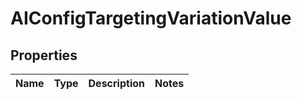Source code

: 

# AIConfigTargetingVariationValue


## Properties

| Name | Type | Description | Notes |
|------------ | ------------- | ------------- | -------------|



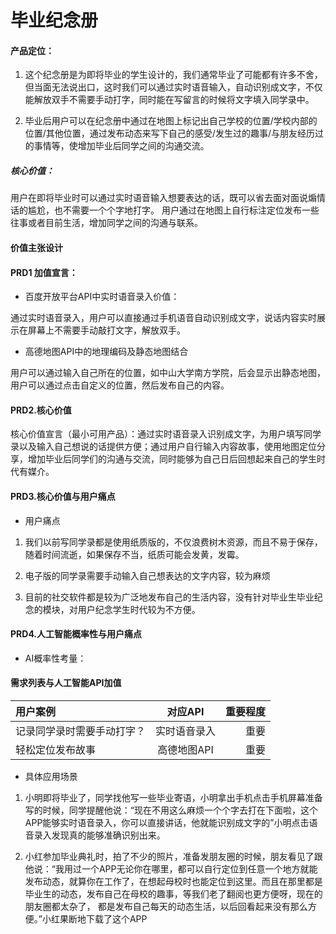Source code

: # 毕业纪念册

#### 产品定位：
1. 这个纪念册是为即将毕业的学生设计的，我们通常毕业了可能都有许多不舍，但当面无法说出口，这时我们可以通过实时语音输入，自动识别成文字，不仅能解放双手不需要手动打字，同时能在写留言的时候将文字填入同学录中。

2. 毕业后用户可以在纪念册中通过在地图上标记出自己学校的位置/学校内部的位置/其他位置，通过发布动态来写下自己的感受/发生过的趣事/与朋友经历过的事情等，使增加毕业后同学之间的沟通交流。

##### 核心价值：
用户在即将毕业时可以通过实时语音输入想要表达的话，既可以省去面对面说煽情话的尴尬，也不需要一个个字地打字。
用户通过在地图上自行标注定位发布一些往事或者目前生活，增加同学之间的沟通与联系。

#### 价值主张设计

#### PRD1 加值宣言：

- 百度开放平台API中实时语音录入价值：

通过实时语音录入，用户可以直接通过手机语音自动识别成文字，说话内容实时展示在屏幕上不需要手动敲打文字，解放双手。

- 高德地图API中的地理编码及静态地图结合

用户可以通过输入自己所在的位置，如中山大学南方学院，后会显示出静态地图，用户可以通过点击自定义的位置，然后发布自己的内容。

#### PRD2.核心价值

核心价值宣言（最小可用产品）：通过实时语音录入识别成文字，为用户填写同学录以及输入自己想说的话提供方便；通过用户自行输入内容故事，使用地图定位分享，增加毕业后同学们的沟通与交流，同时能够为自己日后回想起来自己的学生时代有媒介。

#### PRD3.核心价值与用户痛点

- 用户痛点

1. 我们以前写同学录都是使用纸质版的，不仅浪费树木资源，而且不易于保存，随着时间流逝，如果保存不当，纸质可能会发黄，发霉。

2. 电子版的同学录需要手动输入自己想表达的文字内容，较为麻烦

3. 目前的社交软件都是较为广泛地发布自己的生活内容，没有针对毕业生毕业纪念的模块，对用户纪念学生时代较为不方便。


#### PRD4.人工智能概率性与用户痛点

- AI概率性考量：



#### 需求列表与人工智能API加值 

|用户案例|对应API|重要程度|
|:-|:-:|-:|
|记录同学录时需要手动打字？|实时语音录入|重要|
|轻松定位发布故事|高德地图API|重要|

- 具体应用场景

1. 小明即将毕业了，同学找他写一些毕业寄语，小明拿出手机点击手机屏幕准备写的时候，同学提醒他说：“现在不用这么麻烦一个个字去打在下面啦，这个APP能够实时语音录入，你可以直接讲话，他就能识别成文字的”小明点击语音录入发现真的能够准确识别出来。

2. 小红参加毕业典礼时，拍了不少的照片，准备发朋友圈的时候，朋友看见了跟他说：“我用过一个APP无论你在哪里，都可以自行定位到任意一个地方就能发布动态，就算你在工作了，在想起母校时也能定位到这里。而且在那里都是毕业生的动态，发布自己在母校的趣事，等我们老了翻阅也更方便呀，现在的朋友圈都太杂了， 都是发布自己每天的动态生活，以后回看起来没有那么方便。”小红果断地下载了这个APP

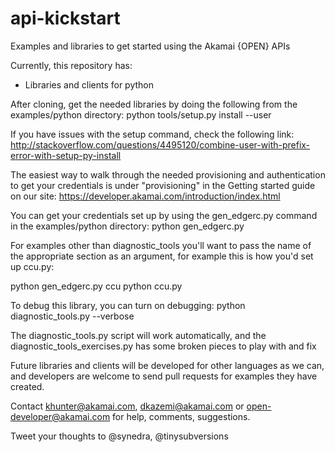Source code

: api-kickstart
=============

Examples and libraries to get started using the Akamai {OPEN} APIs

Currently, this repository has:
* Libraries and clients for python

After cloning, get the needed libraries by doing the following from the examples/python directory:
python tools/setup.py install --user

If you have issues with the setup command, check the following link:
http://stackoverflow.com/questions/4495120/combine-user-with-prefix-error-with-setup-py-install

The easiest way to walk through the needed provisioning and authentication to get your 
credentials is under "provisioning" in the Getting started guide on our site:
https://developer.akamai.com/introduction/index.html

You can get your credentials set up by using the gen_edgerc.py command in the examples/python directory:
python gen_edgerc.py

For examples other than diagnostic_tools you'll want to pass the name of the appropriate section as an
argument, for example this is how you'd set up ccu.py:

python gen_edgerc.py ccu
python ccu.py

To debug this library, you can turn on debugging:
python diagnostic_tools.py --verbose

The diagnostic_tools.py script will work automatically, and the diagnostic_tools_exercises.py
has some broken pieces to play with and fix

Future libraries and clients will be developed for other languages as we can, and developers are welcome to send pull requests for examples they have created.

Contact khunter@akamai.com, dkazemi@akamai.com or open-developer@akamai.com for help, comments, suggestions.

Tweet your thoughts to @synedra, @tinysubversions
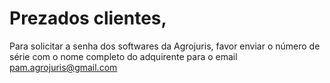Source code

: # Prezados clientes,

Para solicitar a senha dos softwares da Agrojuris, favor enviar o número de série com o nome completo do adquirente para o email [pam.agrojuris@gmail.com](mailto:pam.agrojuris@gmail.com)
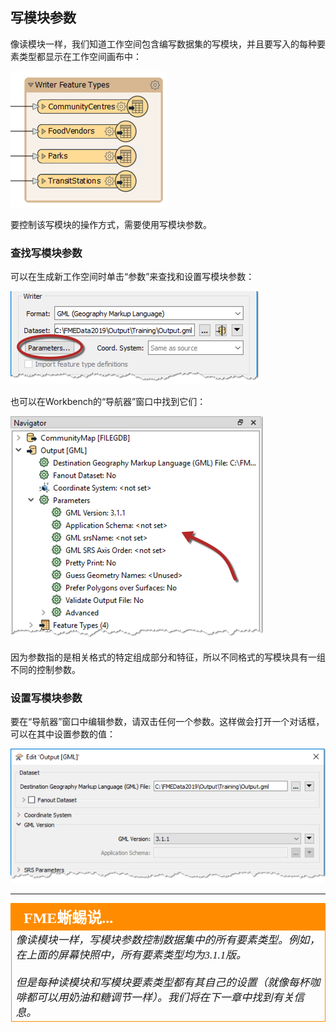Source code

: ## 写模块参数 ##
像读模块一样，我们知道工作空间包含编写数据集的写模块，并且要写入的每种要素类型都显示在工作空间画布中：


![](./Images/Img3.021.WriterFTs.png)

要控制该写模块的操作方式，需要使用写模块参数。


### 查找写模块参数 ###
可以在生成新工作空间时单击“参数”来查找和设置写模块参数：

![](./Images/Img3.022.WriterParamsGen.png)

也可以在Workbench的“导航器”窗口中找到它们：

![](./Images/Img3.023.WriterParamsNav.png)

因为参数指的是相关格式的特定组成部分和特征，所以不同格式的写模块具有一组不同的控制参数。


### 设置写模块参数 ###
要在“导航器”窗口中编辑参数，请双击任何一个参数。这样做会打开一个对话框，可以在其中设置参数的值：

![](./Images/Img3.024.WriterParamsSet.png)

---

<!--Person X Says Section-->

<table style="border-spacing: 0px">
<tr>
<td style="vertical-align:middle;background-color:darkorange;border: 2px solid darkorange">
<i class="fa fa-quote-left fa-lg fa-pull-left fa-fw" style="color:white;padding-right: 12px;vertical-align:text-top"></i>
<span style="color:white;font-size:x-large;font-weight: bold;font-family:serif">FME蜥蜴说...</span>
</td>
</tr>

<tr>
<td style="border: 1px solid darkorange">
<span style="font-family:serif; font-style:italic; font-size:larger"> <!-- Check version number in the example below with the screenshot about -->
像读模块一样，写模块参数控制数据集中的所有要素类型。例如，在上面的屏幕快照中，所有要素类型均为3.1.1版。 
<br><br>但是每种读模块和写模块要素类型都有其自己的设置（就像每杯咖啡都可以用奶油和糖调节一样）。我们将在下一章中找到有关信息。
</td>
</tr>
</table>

● **What the exercise asks**
From the line holding "通过实时语音录入，用户可以直" to the line holding "1. 我们以前写同学录都是使", inclusive, restate each line above exactly as written.

● **Exercise solution**
通过实时语音录入，用户可以直接通过手机语音自动识别成文字，说话内容实时展示在屏幕上不需要手动敲打文字，解放双手。

- 高德地图API中的地理编码及静态地图结合

用户可以通过输入自己所在的位置，如中山大学南方学院，后会显示出静态地图，用户可以通过点击自定义的位置，然后发布自己的内容。

#### PRD2.核心价值

核心价值宣言（最小可用产品）：通过实时语音录入识别成文字，为用户填写同学录以及输入自己想说的话提供方便；通过用户自行输入内容故事，使用地图定位分享，增加毕业后同学们的沟通与交流，同时能够为自己日后回想起来自己的学生时代有媒介。

#### PRD3.核心价值与用户痛点

- 用户痛点

1. 我们以前写同学录都是使用纸质版的，不仅浪费树木资源，而且不易于保存，随着时间流逝，如果保存不当，纸质可能会发黄，发霉。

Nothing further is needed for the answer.